So often we hear the term “Self-care” and we think of more things to do: take a bubble bath, get into nature, eat right, exercise… I know, I know, the list goes on. That’s why I love the idea of what we can do, not later, but right in the moment when the unpleasant feelings arise.

Some of you already know a little bit about the two day Self-Compassion training I took last week with Chris Germer and Kristin Neff. The ideas were not necessarily new to me, but the feelings these teachings grow inside are so palpable. I find that I can hear these messages over and over and never get bored of them. 

The essential message is similar to the messages of almost every therapeutic orientation (at least the ones that I’ve been drawn to). It’s that while we are often ashamed of our “negative” feelings ~ the ones we may want to banish or cut ourselves off from ~ there is always an opportunity to make these feelings our allies instead, perhaps even very powerful ones! 

They define compassion as a wish to alleviate suffering and they say it is made up of 3 elements:
1. Mindfulness ~ presence, willingness to “be with”, to “turn towards”.
2. Common humanity ~ the recognition that everyone is inherently imperfect, life is imperfect. (This turns our instinct to isolate into connection instead). 
3. Kindness ~ a lovingness (rather than judgement) toward the feelings.

So? Did you have some resistance? Most people do! Write to me at angela@carukcounselling.com and tell me what your resistance looks like (ie. Concern that it’s selfish? Fear it will lead to “laziness” or “not-doing”?) and I will respond in my next newsletter. 
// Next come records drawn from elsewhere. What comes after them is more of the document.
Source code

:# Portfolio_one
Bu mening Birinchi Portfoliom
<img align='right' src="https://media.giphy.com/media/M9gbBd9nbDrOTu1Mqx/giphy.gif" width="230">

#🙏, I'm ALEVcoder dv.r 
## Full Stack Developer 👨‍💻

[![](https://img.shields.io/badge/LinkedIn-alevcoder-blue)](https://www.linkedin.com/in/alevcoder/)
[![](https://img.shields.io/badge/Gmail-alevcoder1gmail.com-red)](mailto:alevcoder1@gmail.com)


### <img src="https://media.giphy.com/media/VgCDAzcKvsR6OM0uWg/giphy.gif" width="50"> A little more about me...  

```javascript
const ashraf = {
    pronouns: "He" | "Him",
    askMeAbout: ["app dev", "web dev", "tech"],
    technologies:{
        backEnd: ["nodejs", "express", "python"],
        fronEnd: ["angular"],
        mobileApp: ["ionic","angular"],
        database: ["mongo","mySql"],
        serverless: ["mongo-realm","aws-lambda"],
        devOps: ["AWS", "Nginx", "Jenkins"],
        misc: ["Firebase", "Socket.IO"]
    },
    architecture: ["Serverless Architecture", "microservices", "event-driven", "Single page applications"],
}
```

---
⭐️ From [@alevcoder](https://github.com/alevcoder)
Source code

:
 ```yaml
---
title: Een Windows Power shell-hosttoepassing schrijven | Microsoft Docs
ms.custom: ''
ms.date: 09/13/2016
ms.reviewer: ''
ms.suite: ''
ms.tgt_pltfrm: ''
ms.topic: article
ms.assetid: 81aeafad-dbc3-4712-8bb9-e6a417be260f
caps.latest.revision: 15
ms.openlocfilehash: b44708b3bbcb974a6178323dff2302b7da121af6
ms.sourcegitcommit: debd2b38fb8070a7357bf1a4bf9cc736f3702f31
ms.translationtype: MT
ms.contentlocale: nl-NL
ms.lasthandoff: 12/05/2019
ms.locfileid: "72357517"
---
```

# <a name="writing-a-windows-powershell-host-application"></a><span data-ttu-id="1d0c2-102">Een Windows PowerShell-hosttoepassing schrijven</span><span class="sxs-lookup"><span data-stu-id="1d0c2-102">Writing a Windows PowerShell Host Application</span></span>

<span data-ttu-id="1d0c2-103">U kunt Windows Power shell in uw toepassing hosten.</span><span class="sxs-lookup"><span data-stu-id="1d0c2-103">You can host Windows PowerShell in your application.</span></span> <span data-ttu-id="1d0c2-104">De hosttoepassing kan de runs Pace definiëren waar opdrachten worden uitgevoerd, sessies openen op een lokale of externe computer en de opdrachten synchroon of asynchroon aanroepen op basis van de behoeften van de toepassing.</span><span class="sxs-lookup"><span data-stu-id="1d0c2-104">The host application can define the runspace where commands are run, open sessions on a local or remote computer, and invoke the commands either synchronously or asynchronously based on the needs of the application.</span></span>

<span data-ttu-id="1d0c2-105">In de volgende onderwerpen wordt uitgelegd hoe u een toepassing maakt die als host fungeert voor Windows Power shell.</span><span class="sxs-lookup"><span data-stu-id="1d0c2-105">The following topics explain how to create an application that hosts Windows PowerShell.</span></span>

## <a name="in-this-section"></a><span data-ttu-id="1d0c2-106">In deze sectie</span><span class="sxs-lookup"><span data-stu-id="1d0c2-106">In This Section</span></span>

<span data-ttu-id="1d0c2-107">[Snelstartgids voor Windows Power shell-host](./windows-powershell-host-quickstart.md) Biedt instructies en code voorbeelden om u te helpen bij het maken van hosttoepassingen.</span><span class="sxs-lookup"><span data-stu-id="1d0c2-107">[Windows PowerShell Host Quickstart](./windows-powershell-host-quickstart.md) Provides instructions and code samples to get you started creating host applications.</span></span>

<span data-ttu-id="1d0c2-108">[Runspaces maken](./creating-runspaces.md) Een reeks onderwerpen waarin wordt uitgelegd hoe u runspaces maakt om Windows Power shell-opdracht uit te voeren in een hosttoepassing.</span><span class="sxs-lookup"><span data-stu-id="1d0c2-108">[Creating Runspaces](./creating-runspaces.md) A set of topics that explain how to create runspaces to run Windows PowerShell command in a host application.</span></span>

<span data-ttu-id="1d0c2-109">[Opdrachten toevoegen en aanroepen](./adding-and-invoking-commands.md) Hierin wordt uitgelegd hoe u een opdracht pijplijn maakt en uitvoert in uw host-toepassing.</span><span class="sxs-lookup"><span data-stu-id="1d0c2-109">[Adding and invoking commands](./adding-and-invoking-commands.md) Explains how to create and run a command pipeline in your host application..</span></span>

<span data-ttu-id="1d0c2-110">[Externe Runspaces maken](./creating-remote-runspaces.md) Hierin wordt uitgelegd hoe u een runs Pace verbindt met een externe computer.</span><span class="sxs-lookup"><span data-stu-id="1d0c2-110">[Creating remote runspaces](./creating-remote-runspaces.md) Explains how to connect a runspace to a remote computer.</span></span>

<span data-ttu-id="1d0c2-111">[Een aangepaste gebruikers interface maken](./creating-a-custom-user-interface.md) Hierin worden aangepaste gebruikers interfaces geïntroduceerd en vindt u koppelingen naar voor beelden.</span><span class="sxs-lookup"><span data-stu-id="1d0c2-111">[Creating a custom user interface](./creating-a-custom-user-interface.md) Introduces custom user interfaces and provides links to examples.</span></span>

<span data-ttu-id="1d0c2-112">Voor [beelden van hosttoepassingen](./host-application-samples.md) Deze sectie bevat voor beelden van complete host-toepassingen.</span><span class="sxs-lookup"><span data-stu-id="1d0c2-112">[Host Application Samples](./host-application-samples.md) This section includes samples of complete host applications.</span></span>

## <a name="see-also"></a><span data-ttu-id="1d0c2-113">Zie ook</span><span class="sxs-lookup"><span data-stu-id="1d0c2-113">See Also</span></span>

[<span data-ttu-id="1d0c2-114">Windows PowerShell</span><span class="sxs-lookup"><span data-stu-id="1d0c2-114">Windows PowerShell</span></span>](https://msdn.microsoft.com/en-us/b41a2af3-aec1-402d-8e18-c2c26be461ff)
One exercise we did that I really enjoyed was a writing one.

If you have a little time, give it a try!

It’s just 3 steps:

  1. Identify some “imperfections” about yourself that make you feel inadequate. Everyone has qualities or tendencies about themselves that they don’t like. It’s human to be imperfect. Just choose one thing. Then ask yourself: What are the emotions that come up around that? Just feel them as they are. 
  2. Write a letter to yourself. Picture an unconditionally loving imaginary friend who can see all your strengths and weaknesses, including what you’ve identified in step 1. How are they feeling towards you?  Tune into his or her kindness and wisdom, knowing that there are factors in your life (genes, family history, life events) that are out of your control. Write a letter to yourself from this friends’ perspective.Try to infuse the letter with their kindness, acceptance, care and well wishes. 
  3. Feel the compassion. Read the letter and feel the words soothe and comfort your heart. Love and connection are yours. You are allowed to feel complete. Accept all of you.

Hope you enjoy practicing taking care of yourself in all the ways!